Quando viaggia per lavoro la stragrande maggioranza delle persone LGBTQ+ (95%) afferma di nascondere il proprio orientamento sessuale, principalmente per proteggere la propria sicurezza, nel 57% dei casi. Inoltre rispetto al solo 53% dei colleghi non LGBTQ+, nell’85% dei casi questi viaggiatori hanno modificato le proprie trasferte per motivi di sicurezza personale. Nel 2017 il mercato dei viaggi d’affari delle imprese italiane è tornato ai massimi livelli del 2007. Rispetto all’anno precedente è cresciuto di un milione di trasferte arrivando a 30,8 milioni per un controvalore di 19,7 miliardi di euro (+4,51% sul 2016).
I dati provengono dal Nuovo osservatorio sui viaggi d’affari 2018, secondo cui si viaggia soprattutto per incontrare clienti e fornitori (18,1 milioni di viaggi) per riunioni aziendali (cinque milioni) e per fiere (3,5 milioni). Aumentano i viaggi d’affari ma a quanto pare l’attenzione delle aziende per i propri dipendenti in trasferta non viene percepita in crescita. Quasi un terzo (31%) dei business traveller dà la priorità alla propria sicurezza come il fattore più importante durante un viaggio di lavoro, ma oltre la metà (54%) ritiene che questo aspetto non sia la priorità della propria azienda. “Mentre queste continuano a cercare di massimizzare la soddisfazione dei viaggiatori, la realtà è che i dipendenti hanno fame di maggiore empatia, orientamento e migliori strumenti tecnologici mentre si imbattono in frustrazioni comuni e preoccupazioni individuali, lasciando spazio al miglioramento per imprese di ogni dimensione“, ha dichiarato Mike Koetting, Chief Strategy Officer di Sap Concur. “Dal punto di vista dei rischi e della sicurezza – aggiunge Elena – le aziende potrebbero fare di più, per esempio stilando documenti dettagliati su quali sono i pericoli che corriamo come personale viaggiante e come evitarli“.

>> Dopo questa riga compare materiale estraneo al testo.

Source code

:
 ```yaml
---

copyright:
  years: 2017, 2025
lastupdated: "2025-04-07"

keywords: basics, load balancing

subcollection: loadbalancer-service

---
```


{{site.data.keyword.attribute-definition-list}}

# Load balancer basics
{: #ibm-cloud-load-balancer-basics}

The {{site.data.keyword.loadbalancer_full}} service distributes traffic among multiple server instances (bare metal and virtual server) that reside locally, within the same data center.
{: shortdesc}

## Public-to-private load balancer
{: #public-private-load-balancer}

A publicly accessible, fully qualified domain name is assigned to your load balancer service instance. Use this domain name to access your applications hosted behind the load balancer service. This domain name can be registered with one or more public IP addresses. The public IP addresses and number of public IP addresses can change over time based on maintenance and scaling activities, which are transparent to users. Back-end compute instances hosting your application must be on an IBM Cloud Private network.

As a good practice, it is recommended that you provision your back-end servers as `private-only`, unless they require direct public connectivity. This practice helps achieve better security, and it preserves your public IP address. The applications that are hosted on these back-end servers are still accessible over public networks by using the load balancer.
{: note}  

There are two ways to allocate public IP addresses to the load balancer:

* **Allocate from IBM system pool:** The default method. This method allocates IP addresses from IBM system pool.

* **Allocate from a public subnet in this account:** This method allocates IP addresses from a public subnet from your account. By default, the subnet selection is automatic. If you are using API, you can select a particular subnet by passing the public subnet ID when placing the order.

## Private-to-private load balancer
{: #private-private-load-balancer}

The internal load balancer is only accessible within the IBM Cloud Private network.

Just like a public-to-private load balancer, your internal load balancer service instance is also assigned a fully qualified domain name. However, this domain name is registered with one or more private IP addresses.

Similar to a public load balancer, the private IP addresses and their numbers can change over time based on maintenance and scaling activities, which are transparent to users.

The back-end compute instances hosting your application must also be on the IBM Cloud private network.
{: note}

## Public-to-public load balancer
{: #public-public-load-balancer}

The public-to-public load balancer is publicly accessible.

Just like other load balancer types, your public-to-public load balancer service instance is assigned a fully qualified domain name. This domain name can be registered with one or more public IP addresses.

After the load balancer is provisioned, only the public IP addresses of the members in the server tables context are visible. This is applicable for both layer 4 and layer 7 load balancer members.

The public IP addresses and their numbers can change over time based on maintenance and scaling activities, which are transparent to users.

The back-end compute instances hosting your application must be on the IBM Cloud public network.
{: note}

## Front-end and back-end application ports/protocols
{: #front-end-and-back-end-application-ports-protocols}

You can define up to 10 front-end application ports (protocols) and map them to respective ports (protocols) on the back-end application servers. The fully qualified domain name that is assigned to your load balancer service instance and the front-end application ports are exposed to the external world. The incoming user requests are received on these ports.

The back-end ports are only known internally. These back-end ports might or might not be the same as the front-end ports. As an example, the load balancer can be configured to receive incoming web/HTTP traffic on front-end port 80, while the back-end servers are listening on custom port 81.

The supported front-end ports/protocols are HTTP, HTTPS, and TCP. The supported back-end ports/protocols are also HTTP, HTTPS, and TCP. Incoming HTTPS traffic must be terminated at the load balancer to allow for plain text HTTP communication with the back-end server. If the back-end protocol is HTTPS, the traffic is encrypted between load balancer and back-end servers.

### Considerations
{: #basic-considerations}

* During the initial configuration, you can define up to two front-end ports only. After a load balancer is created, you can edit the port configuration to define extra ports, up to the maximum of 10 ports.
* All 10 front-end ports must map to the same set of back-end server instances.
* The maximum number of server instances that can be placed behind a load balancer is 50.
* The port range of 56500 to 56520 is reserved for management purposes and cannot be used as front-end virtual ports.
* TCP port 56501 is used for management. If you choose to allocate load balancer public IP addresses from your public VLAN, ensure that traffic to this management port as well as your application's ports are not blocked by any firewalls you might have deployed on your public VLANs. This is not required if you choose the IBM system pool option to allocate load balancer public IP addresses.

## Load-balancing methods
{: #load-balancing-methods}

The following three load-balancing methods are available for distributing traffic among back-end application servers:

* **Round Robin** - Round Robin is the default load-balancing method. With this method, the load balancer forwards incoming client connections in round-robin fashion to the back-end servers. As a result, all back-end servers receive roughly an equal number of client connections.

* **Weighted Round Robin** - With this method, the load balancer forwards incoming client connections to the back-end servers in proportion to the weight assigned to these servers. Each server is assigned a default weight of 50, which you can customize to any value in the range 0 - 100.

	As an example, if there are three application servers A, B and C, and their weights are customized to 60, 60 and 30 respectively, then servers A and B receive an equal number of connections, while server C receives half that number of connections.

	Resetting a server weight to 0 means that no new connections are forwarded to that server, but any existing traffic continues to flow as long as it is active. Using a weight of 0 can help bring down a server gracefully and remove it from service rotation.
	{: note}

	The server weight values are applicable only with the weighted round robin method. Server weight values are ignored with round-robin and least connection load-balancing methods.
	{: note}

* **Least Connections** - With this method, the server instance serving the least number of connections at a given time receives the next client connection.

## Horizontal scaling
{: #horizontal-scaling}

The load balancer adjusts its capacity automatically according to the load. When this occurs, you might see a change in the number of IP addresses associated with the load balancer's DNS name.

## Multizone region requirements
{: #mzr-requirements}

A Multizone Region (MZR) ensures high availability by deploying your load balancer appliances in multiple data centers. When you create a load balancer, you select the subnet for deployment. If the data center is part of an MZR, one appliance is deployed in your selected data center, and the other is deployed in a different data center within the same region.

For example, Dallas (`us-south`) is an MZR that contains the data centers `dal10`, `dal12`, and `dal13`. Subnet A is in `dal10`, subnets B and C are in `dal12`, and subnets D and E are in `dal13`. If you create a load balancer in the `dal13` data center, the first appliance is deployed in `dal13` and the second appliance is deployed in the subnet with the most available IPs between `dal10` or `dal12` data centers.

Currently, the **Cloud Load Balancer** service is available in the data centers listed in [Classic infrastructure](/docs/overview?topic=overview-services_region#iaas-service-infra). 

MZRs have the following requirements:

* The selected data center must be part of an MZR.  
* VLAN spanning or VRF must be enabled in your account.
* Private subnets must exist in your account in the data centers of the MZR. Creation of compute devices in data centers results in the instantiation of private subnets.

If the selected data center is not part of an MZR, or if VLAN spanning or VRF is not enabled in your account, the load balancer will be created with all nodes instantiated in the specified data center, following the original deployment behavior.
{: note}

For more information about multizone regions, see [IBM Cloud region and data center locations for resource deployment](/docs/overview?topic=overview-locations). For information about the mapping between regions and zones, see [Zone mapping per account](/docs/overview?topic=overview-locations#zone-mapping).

I Millennial sono più sensibili ai fatti di attualità e, negli ultimi 12 mesi, il 42% dei viaggiatori d’affari in questa fascia di età ha ridotto i viaggi verso determinate località a causa di disordini politici o rischi per la salute, rispetto al 36% di Gen Xers e al 23% di Baby Boomers. Quali sono i Paesi meno sicuri? Qui ci viene in aiuto il gruppo francese International Sos che ha elaborato una “Travel Risk Map”, tenendo in considerazione i rischi in termini di salute e sicurezza. Da questa mappa emerge che per il 2020 sono stati catalogati come Paesi più pericolosi: Mali, Somalia, Sudan del sud, la Repubblica Centrafricana, Yemen, Libia, Siria, Iraq, Afghanistan e parte dell’Ucraina.

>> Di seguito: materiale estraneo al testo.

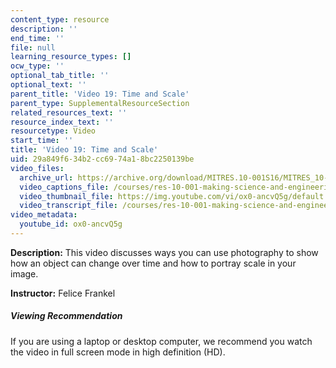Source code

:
 ```yaml
---
content_type: resource
description: ''
end_time: ''
file: null
learning_resource_types: []
ocw_type: ''
optional_tab_title: ''
optional_text: ''
parent_title: 'Video 19: Time and Scale'
parent_type: SupplementalResourceSection
related_resources_text: ''
resource_index_text: ''
resourcetype: Video
start_time: ''
title: 'Video 19: Time and Scale'
uid: 29a849f6-34b2-cc69-74a1-8bc2250139be
video_files:
  archive_url: https://archive.org/download/MITRES.10-001S16/MITRES_10-001S16_Track24_300k.mp4
  video_captions_file: /courses/res-10-001-making-science-and-engineering-pictures-a-practical-guide-to-presenting-your-work-spring-2016/7061978e243a5004bab7bb38612ea5e3_ox0-ancvQ5g.vtt
  video_thumbnail_file: https://img.youtube.com/vi/ox0-ancvQ5g/default.jpg
  video_transcript_file: /courses/res-10-001-making-science-and-engineering-pictures-a-practical-guide-to-presenting-your-work-spring-2016/1d3120dc4f6f3cf58b407fe8fa3d4091_ox0-ancvQ5g.pdf
video_metadata:
  youtube_id: ox0-ancvQ5g
---
```


**Description:** This video discusses ways you can use photography to show how an object can change over time and how to portray scale in your image.

**Instructor:** Felice Frankel

##### Viewing Recommendation

If you are using a laptop or desktop computer, we recommend you watch the video in full screen mode in high definition (HD).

Viaggiare crea sempre un po’ di stress, anche a chi lo fa spesso: Il 37% dei business travellers sono più stressati prima di un viaggio quando devono pianificare, prenotare e organizzare da soli ma le tecnologie potrebbero facilitare le loro trasferte. D’altro canto, al rientro, il 24% di loro preferirebbe “andare dal dentista piuttosto che compilare una nota spese”.